## ABOUT THIS EXERCISE:
The response should contain every record, reproduced exactly.

[SUPPLIED ENTRIES — start]

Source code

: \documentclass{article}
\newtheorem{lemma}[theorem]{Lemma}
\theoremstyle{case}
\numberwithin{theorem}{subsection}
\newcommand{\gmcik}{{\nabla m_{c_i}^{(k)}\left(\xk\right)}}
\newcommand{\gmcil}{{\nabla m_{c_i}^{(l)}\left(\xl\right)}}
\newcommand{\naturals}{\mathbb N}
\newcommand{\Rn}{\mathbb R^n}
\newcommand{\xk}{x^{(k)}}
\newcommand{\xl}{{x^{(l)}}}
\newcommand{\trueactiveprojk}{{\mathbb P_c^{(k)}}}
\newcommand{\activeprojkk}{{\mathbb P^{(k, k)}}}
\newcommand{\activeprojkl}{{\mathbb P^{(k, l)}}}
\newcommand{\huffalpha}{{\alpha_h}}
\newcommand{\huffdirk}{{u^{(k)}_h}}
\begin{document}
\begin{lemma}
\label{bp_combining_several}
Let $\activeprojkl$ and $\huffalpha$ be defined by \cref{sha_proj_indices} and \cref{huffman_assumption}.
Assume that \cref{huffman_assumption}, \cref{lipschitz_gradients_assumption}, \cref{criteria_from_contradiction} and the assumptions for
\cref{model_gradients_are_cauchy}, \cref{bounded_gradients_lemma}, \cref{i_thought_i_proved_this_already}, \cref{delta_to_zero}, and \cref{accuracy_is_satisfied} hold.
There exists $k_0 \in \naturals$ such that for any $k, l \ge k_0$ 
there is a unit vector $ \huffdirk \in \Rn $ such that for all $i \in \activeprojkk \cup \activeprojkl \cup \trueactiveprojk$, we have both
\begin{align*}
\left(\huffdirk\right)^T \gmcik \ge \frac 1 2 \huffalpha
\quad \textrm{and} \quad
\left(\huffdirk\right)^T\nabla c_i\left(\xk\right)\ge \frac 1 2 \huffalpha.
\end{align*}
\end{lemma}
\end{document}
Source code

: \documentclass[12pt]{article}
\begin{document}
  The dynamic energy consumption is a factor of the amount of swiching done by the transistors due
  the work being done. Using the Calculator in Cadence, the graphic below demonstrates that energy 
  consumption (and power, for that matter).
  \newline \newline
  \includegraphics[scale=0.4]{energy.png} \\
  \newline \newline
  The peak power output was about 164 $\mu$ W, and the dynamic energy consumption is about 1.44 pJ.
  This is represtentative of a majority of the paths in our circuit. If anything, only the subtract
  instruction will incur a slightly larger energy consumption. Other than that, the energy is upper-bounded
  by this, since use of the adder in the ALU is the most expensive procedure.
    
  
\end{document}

[SUPPLIED ENTRIES — finish]

## PROBLEM SOLUTION:
Source code

: \documentclass{article}
\newtheorem{lemma}[theorem]{Lemma}
\theoremstyle{case}
\numberwithin{theorem}{subsection}
\newcommand{\gmcik}{{\nabla m_{c_i}^{(k)}\left(\xk\right)}}
\newcommand{\gmcil}{{\nabla m_{c_i}^{(l)}\left(\xl\right)}}
\newcommand{\naturals}{\mathbb N}
\newcommand{\Rn}{\mathbb R^n}
\newcommand{\xk}{x^{(k)}}
\newcommand{\xl}{{x^{(l)}}}
\newcommand{\trueactiveprojk}{{\mathbb P_c^{(k)}}}
\newcommand{\activeprojkk}{{\mathbb P^{(k, k)}}}
\newcommand{\activeprojkl}{{\mathbb P^{(k, l)}}}
\newcommand{\huffalpha}{{\alpha_h}}
\newcommand{\huffdirk}{{u^{(k)}_h}}
\begin{document}
\begin{lemma}
\label{bp_combining_several}
Let $\activeprojkl$ and $\huffalpha$ be defined by \cref{sha_proj_indices} and \cref{huffman_assumption}.
Assume that \cref{huffman_assumption}, \cref{lipschitz_gradients_assumption}, \cref{criteria_from_contradiction} and the assumptions for
\cref{model_gradients_are_cauchy}, \cref{bounded_gradients_lemma}, \cref{i_thought_i_proved_this_already}, \cref{delta_to_zero}, and \cref{accuracy_is_satisfied} hold.
There exists $k_0 \in \naturals$ such that for any $k, l \ge k_0$ 
there is a unit vector $ \huffdirk \in \Rn $ such that for all $i \in \activeprojkk \cup \activeprojkl \cup \trueactiveprojk$, we have both
\begin{align*}
\left(\huffdirk\right)^T \gmcik \ge \frac 1 2 \huffalpha
\quad \textrm{and} \quad
\left(\huffdirk\right)^T\nabla c_i\left(\xk\right)\ge \frac 1 2 \huffalpha.
\end{align*}
\end{lemma}
\end{document}
Source code

: \documentclass[12pt]{article}
\begin{document}
  The dynamic energy consumption is a factor of the amount of swiching done by the transistors due
  the work being done. Using the Calculator in Cadence, the graphic below demonstrates that energy 
  consumption (and power, for that matter).
  \newline \newline
  \includegraphics[scale=0.4]{energy.png} \\
  \newline \newline
  The peak power output was about 164 $\mu$ W, and the dynamic energy consumption is about 1.44 pJ.
  This is represtentative of a majority of the paths in our circuit. If anything, only the subtract
  instruction will incur a slightly larger energy consumption. Other than that, the energy is upper-bounded
  by this, since use of the adder in the ALU is the most expensive procedure.
    
  
\end{document}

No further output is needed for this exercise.